Without Pierce’s involvement in this racing program, though, Milliken would be up the creek without a paddle.

“If it weren’t for him keeping it together, I wouldn’t be able to make a third of the races that we do, because my businesses and kids have me so insanely busy that I rarely have time to stop and smell the gear oil,” says Milliken.

The ’66 Nova’s 25.2-spec chassis wears a Smith Racing bolt-on front end setup with struts, a grand departure from the Nova’s original suspension arrangement. And as a card-carrying member of Leaf Spring Nation, Milliken does the dance on what could be considered an antiquated rear suspension design, although it uses state-of-the-art Calvert Racing split mono-leafs and Smith Racing’s Assassin traction bars to suspend the McNasty 9-inch housing built by Tessneer. The housing is filled with a Strange Engineering Ultra Case third member and 40-spline axles, and when combined with the Menscer Motorsports rear shocks and Santhuff front struts, the car is configured to perform as consistently as today’s modern stock suspension cars. As the only car competing at this level with this engine combination, it’s been quite the ride so far.

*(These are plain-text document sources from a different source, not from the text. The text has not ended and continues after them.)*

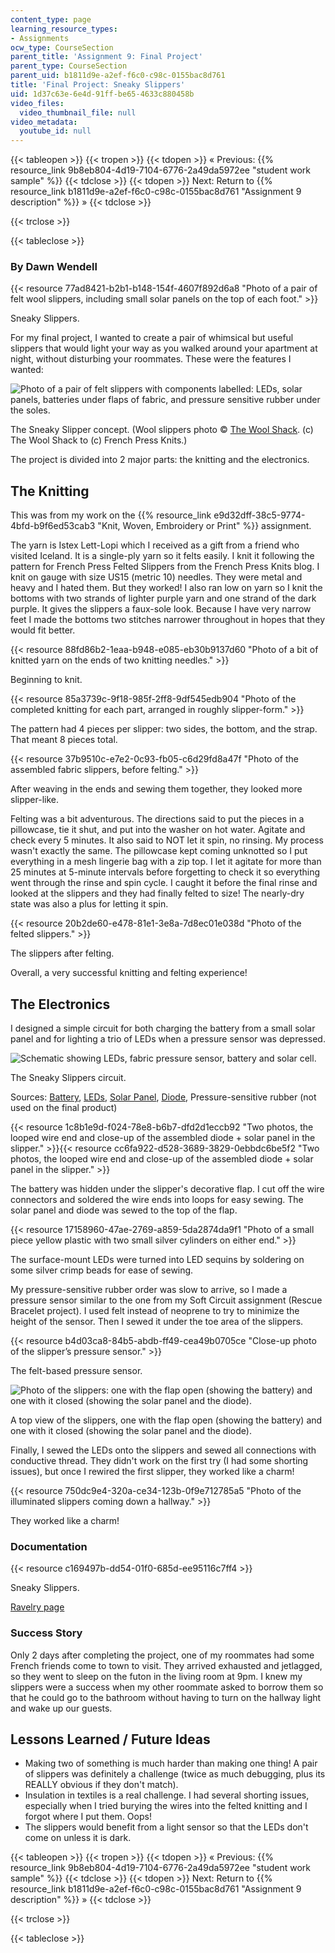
```yaml
---
content_type: page
learning_resource_types:
- Assignments
ocw_type: CourseSection
parent_title: 'Assignment 9: Final Project'
parent_type: CourseSection
parent_uid: b1811d9e-a2ef-f6c0-c98c-0155bac8d761
title: 'Final Project: Sneaky Slippers'
uid: 1d37c63e-6e4d-91ff-be65-4633c880458b
video_files:
  video_thumbnail_file: null
video_metadata:
  youtube_id: null
---
```


{{< tableopen >}}
{{< tropen >}}
{{< tdopen >}}
« Previous: {{% resource_link 9b8eb804-4d19-7104-6776-2a49da5972ee "student work sample" %}}
{{< tdclose >}}
{{< tdopen >}}
Next: Return to {{% resource_link b1811d9e-a2ef-f6c0-c98c-0155bac8d761 "Assignment 9 description" %}} »
{{< tdclose >}}

{{< trclose >}}

{{< tableclose >}}

### By Dawn Wendell

{{< resource 77ad8421-b2b1-b148-154f-4607f892d6a8 "Photo of a pair of felt wool slippers, including small solar panels on the top of each foot." >}}

Sneaky Slippers.

For my final project, I wanted to create a pair of whimsical but useful slippers that would light your way as you walked around your apartment at night, without disturbing your roommates. These were the features I wanted:

![Photo of a pair of felt slippers with components labelled: LEDs, solar panels, batteries under flaps of fabric, and pressure sensitive rubber under the soles.](/courses/media-arts-and-sciences/mas-962-special-topics-new-textiles-spring-2010/assignments-and-projects/final-project/final-project-sneaky-slippers/image002.jpg)

The Sneaky Slipper concept. (Wool slippers photo © [The Wool Shack](http://frenchpressknits.blogspot.com/2009/10/happy-slipper-day.html). (c) The Wool Shack to (c) French Press Knits.)

The project is divided into 2 major parts: the knitting and the electronics.

The Knitting
------------

This was from my work on the {{% resource_link e9d32dff-38c5-9774-4bfd-b9f6ed53cab3 "Knit, Woven, Embroidery or Print" %}} assignment.

The yarn is Istex Lett-Lopi which I received as a gift from a friend who visited Iceland. It is a single-ply yarn so it felts easily. I knit it following the pattern for French Press Felted Slippers from the French Press Knits blog. I knit on gauge with size US15 (metric 10) needles. They were metal and heavy and I hated them. But they worked! I also ran low on yarn so I knit the bottoms with two strands of lighter purple yarn and one strand of the dark purple. It gives the slippers a faux-sole look. Because I have very narrow feet I made the bottoms two stitches narrower throughout in hopes that they would fit better.

{{< resource 88fd86b2-1eaa-b948-e085-eb30b9137d60 "Photo of a bit of knitted yarn on the ends of two knitting needles." >}}

Beginning to knit.

{{< resource 85a3739c-9f18-985f-2ff8-9df545edb904 "Photo of the completed knitting for each part, arranged in roughly slipper-form." >}}

The pattern had 4 pieces per slipper: two sides, the bottom, and the strap. That meant 8 pieces total.

{{< resource 37b9510c-e7e2-0c93-fb05-c6d29fd8a47f "Photo of the assembled fabric slippers, before felting." >}}

After weaving in the ends and sewing them together, they looked more slipper-like.

Felting was a bit adventurous. The directions said to put the pieces in a pillowcase, tie it shut, and put into the washer on hot water. Agitate and check every 5 minutes. It also said to NOT let it spin, no rinsing. My process wasn't exactly the same. The pillowcase kept coming unknotted so I put everything in a mesh lingerie bag with a zip top. I let it agitate for more than 25 minutes at 5-minute intervals before forgetting to check it so everything went through the rinse and spin cycle. I caught it before the final rinse and looked at the slippers and they had finally felted to size! The nearly-dry state was also a plus for letting it spin.

{{< resource 20b2de60-e478-81e1-3e8a-7d8ec01e038d "Photo of the felted slippers." >}}

The slippers after felting.

Overall, a very successful knitting and felting experience!

The Electronics
---------------

I designed a simple circuit for both charging the battery from a small solar panel and for lighting a trio of LEDs when a pressure sensor was depressed.

![Schematic showing LEDs, fabric pressure sensor, battery and solar cell.](/courses/media-arts-and-sciences/mas-962-special-topics-new-textiles-spring-2010/assignments-and-projects/final-project/final-project-sneaky-slippers/circuit.gif)

The Sneaky Slippers circuit.

Sources: [Battery](http://www.sparkfun.com/commerce/product_info.php?products_id=731), [LEDs](http://search.digikey.com/scripts/DkSearch/dksus.dll?Detail&name=160-1737-1-ND), [Solar Panel](http://www.bigsolarpanels.com/), [Diode](http://www.sparkfun.com/commerce/product_info.php?products_id=8589), Pressure-sensitive rubber (not used on the final product)

{{< resource 1c8b1e9d-f024-78e8-b6b7-dfd2d1eccb92 "Two photos, the looped wire end and close-up of the assembled diode + solar panel in the slipper." >}}{{< resource cc6fa922-d528-3689-3829-0ebbdc6be5f2 "Two photos, the looped wire end and close-up of the assembled diode + solar panel in the slipper." >}}

The battery was hidden under the slipper's decorative flap. I cut off the wire connectors and soldered the wire ends into loops for easy sewing. The solar panel and diode was sewed to the top of the flap.

{{< resource 17158960-47ae-2769-a859-5da2874da9f1 "Photo of a small piece yellow plastic with two small silver cylinders on either end." >}}

The surface-mount LEDs were turned into LED sequins by soldering on some silver crimp beads for ease of sewing.

My pressure-sensitive rubber order was slow to arrive, so I made a pressure sensor similar to the one from my Soft Circuit assignment (Rescue Bracelet project). I used felt instead of neoprene to try to minimize the height of the sensor. Then I sewed it under the toe area of the slippers.

{{< resource b4d03ca8-84b5-abdb-ff49-cea49b0705ce "Close-up photo of the slipper’s pressure sensor." >}}

The felt-based pressure sensor.

![Photo of the slippers: one with the flap open (showing the battery) and one with it closed (showing the solar panel and the diode).](/courses/media-arts-and-sciences/mas-962-special-topics-new-textiles-spring-2010/assignments-and-projects/final-project/final-project-sneaky-slippers/process.jpg)

A top view of the slippers, one with the flap open (showing the battery) and one with it closed (showing the solar panel and the diode).

Finally, I sewed the LEDs onto the slippers and sewed all connections with conductive thread. They didn't work on the first try (I had some shorting issues), but once I rewired the first slipper, they worked like a charm!

{{< resource 750dc9e4-320a-ce34-123b-0f9e712785a5 "Photo of the illuminated slippers coming down a hallway." >}}

They worked like a charm!

### Documentation

{{< resource c169497b-dd54-01f0-685d-ee95116c7ff4 >}}

Sneaky Slippers.

[Ravelry page](http://ravel.me/MITchick/fpfs)

### Success Story

Only 2 days after completing the project, one of my roommates had some French friends come to town to visit. They arrived exhausted and jetlagged, so they went to sleep on the futon in the living room at 9pm. I knew my slippers were a success when my other roommate asked to borrow them so that he could go to the bathroom without having to turn on the hallway light and wake up our guests.

Lessons Learned / Future Ideas
------------------------------

*   Making two of something is much harder than making one thing! A pair of slippers was definitely a challenge (twice as much debugging, plus its REALLY obvious if they don't match).
*   Insulation in textiles is a real challenge. I had several shorting issues, especially when I tried burying the wires into the felted knitting and I forgot where I put them. Oops!
*   The slippers would benefit from a light sensor so that the LEDs don't come on unless it is dark.

{{< tableopen >}}
{{< tropen >}}
{{< tdopen >}}
« Previous: {{% resource_link 9b8eb804-4d19-7104-6776-2a49da5972ee "student work sample" %}}
{{< tdclose >}}
{{< tdopen >}}
Next: Return to {{% resource_link b1811d9e-a2ef-f6c0-c98c-0155bac8d761 "Assignment 9 description" %}} »
{{< tdclose >}}

{{< trclose >}}

{{< tableclose >}}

The process wasn’t simple; it never is.

See, Milliken says that the torque of the Cummins engine makes tuning this beast massively difficult, especially on such a small tire. Balancing the performance of the engine with the turbo and transmission combination, and getting them to work properly has proven to be frustrating and rewarding at the same time.

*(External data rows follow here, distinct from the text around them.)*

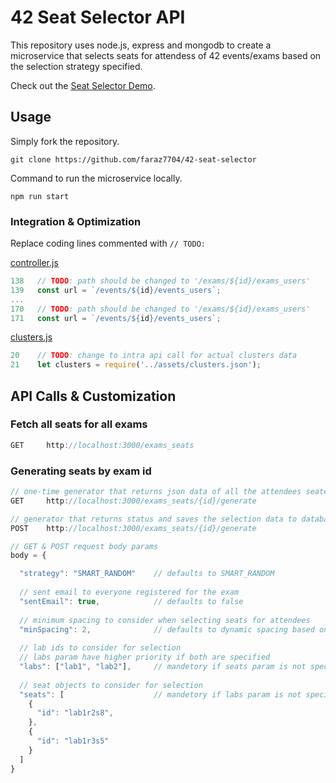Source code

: # 42 Seat Selector API

This repository uses node.js, express and mongodb to create a microservice that selects seats for attendess of 42 events/exams based on the selection strategy specified.

Check out the [Seat Selector Demo]().

## Usage

Simply fork the repository.

```
git clone https://github.com/faraz7704/42-seat-selector
```
Command to run the microservice locally.
```
npm run start
```

### Integration & Optimization
Replace coding lines commented with `// TODO:`

[controller.js](https://github.com/Faraz7704/42-seat-selector/blob/main/api/controller.js)
```js
138   // TODO: path should be changed to '/exams/${id}/exams_users'
139   const url = `/events/${id}/events_users`;
...
170   // TODO: path should be changed to '/exams/${id}/exams_users'
171   const url = `/events/${id}/events_users`;
```

[clusters.js](https://github.com/Faraz7704/42-seat-selector/blob/main/service/clusters.js)
```js
20    // TODO: change to intra api call for actual clusters data
21    let clusters = require('../assets/clusters.json');
```

## API Calls & Customization

### Fetch all seats for all exams
```js
GET     http://localhost:3000/exams_seats
```

### Generating seats by exam id

```js
// one-time generator that returns json data of all the attendees seated for the exam (data doesn't persist).
GET     http://localhost:3000/exams_seats/{id}/generate

// generator that returns status and saves the selection data to database
POST    http://localhost:3000/exams_seats/{id}/generate

// GET & POST request body params
body = {

  "strategy": "SMART_RANDOM"    // defaults to SMART_RANDOM
  
  // sent email to everyone registered for the exam
  "sentEmail": true,            // defaults to false
  
  // minimum spacing to consider when selecting seats for attendees
  "minSpacing": 2,              // defaults to dynamic spacing based on attendees capacity
  
  // lab ids to consider for selection
  // labs param have higher priority if both are specified
  "labs": ["lab1", "lab2"],     // mandetory if seats param is not specified
  
  // seat objects to consider for selection
  "seats": [                    // mandetory if labs param is not specified
    {
      "id": "lab1r2s8",
    },
    {
      "id": "lab1r3s5"
    }
  ]
}
```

“Leaving on the transbrake with enough to get the turbo to go somewhere and a converter tight enough to make use of our super-short low RPM powerband means you have to get past the torque somehow. This usually means kicked tires and/or epic wheel stands. But we’ve managed to get really tricky with our converter setup, how we leave, how we apply nitrous, fuel quantity cuts as we get near our G meter peak, and converter dumps. Basically the first 60 to 80-feet of a pass is a near-perfectly-orchestrated song and dance. Once the g-meter noses over and the car settles out, we can turn on whatever we want and it’ll take it,” he shares.

You read that correctly… he mentioned applying nitrous, of which there are four stages and a potential 1,200 horsepower available via the system from Nitrous Outlet. In X275, if a competitor is using a six-cylinder engine, then nitrous is permitted as a second power-adder, and Milliken takes full advantage of that permission.

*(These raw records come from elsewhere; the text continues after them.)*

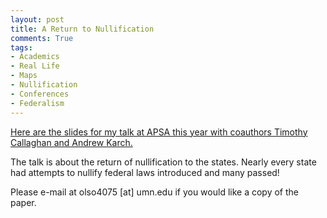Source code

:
 ```yaml
---
layout: post
title: A Return to Nullification
comments: True
tags: 
- Academics
- Real Life
- Maps
- Nullification
- Conferences
- Federalism
---
```


[Here are the slides for my talk at APSA this year with coauthors Timothy Callaghan and Andrew Karch.](http://adamolson.org/files/slides/OCKapsa2015.pdf)

The talk is about the return of nullification to the states. Nearly every state had attempts to nullify federal laws introduced and many passed!

Please e-mail at olso4075 [at] umn.edu if you would like a copy of the paper.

Speaking of the engine, Freedom Racing Engines out of Brownsburg, Indiana machined the pieces, which were assembled in-house at Hardway Performance Solutions by Pierce himself. The 6.8-liter inline-six-cylinder dry Cummins engine—there is no coolant—houses a stock Cummins crank, Wagler steel connecting rods, and 15.5:1 Diamond Racing pistons. When asked about the piston ring arrangement, Milliken simply said, ”Can’t talk about that”. Nor would he share details on the custom-ground Hamilton camshaft.

A billet cylinder head from Wagler is topped with Manton roller rockers and fed from a Wagler intake manifold, while the exhaust exits the head and runs straight into the turbo through a Stainless Diesel polished manifold. One of Garrett’s GTX5533R GenII 88mm turbochargers provides 75 psi boost pressure, which helps the engine to spin the dyno to 2,470 horsepower at 5,000 rpm and an estimated 3,000-plus lb-ft of torque at 3,000 rpm. Engine management is handled by an MS 15.1ECU from Bosch Motorsports.

A stout Turbo400 with “all the mods” was built by Ron Wolverton and Ernie Davis at Suncoast Diesel and houses one of Suncoast’s 12.5-inch Pro Loc Zero Drag bolt-together lockup torque converters, which is required to transfer the massive power produced by this engine. Power runs through one of PST’s carbon fiber driveshafts.

Externally, the modifications are simple: carbon-fiber bumpers, hood, and a wing from Greg Shampine at Ultra-Carbon.

So far, they’ve been a best of 4.55 in the eighth-mile, achieved earlier this year at Lights Out, but the car is currently under the knife receiving a new fuel system and new wastegates. The plan? To run 170 mph at No Mercy 9, held September 26-30 at South Georgia Motorsports Park.

We asked Ryan perhaps the most important question we could think of—what would he do differently with this build, given the chance to do it all over again?

“Nothing. I love this car.”

So do we. And so does everyone else who sees it.